--- Exercise directions ---
Return the records below character for character.
:: Supplied records
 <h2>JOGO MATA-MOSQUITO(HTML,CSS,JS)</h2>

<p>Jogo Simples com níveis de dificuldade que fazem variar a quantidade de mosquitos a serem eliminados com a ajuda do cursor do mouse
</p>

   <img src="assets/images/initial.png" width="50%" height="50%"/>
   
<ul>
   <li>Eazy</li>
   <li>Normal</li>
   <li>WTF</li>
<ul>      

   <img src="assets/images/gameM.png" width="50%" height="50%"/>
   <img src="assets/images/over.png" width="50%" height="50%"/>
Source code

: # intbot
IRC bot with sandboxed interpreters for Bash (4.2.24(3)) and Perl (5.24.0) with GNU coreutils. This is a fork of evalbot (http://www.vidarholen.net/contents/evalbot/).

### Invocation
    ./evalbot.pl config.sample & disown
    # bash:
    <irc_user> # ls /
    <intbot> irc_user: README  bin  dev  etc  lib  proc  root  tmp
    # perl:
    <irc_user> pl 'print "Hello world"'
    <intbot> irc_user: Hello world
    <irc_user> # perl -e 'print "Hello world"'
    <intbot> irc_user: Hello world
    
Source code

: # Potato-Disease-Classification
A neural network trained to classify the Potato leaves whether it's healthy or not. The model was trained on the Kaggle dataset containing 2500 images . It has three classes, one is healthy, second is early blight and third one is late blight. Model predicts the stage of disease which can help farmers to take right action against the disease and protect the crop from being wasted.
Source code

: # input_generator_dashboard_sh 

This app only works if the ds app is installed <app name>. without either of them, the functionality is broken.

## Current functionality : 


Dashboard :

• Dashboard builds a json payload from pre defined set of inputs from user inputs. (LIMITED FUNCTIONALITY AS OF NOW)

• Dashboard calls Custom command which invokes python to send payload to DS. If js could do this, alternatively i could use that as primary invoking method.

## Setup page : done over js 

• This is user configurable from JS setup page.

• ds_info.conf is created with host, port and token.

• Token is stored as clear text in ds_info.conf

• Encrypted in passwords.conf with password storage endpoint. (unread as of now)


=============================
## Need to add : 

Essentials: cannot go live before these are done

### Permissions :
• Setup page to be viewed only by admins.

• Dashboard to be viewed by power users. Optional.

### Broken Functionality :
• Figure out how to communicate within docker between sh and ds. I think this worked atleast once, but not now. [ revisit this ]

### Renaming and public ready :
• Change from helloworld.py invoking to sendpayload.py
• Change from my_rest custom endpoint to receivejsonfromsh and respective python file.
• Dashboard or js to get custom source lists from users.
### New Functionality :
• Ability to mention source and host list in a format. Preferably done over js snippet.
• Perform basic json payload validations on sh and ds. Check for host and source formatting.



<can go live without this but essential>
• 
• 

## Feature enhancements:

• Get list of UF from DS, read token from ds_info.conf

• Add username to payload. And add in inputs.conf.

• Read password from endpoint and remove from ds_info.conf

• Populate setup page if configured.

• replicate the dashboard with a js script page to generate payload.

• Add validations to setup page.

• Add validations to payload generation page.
::::
--- Answer to this task ---
 <h2>JOGO MATA-MOSQUITO(HTML,CSS,JS)</h2>

<p>Jogo Simples com níveis de dificuldade que fazem variar a quantidade de mosquitos a serem eliminados com a ajuda do cursor do mouse
</p>

   <img src="assets/images/initial.png" width="50%" height="50%"/>
   
<ul>
   <li>Eazy</li>
   <li>Normal</li>
   <li>WTF</li>
<ul>      

   <img src="assets/images/gameM.png" width="50%" height="50%"/>
   <img src="assets/images/over.png" width="50%" height="50%"/>
Source code

: # intbot
IRC bot with sandboxed interpreters for Bash (4.2.24(3)) and Perl (5.24.0) with GNU coreutils. This is a fork of evalbot (http://www.vidarholen.net/contents/evalbot/).

### Invocation
    ./evalbot.pl config.sample & disown
    # bash:
    <irc_user> # ls /
    <intbot> irc_user: README  bin  dev  etc  lib  proc  root  tmp
    # perl:
    <irc_user> pl 'print "Hello world"'
    <intbot> irc_user: Hello world
    <irc_user> # perl -e 'print "Hello world"'
    <intbot> irc_user: Hello world
    
Source code

: # Potato-Disease-Classification
A neural network trained to classify the Potato leaves whether it's healthy or not. The model was trained on the Kaggle dataset containing 2500 images . It has three classes, one is healthy, second is early blight and third one is late blight. Model predicts the stage of disease which can help farmers to take right action against the disease and protect the crop from being wasted.
Source code

: # input_generator_dashboard_sh 

This app only works if the ds app is installed <app name>. without either of them, the functionality is broken.

## Current functionality : 


Dashboard :

• Dashboard builds a json payload from pre defined set of inputs from user inputs. (LIMITED FUNCTIONALITY AS OF NOW)

• Dashboard calls Custom command which invokes python to send payload to DS. If js could do this, alternatively i could use that as primary invoking method.

## Setup page : done over js 

• This is user configurable from JS setup page.

• ds_info.conf is created with host, port and token.

• Token is stored as clear text in ds_info.conf

• Encrypted in passwords.conf with password storage endpoint. (unread as of now)


=============================
## Need to add : 

Essentials: cannot go live before these are done

### Permissions :
• Setup page to be viewed only by admins.

• Dashboard to be viewed by power users. Optional.

### Broken Functionality :
• Figure out how to communicate within docker between sh and ds. I think this worked atleast once, but not now. [ revisit this ]

### Renaming and public ready :
• Change from helloworld.py invoking to sendpayload.py
• Change from my_rest custom endpoint to receivejsonfromsh and respective python file.
• Dashboard or js to get custom source lists from users.
### New Functionality :
• Ability to mention source and host list in a format. Preferably done over js snippet.
• Perform basic json payload validations on sh and ds. Check for host and source formatting.



<can go live without this but essential>
• 
• 

## Feature enhancements:

• Get list of UF from DS, read token from ds_info.conf

• Add username to payload. And add in inputs.conf.

• Read password from endpoint and remove from ds_info.conf

• Populate setup page if configured.

• replicate the dashboard with a js script page to generate payload.

• Add validations to setup page.

• Add validations to payload generation page.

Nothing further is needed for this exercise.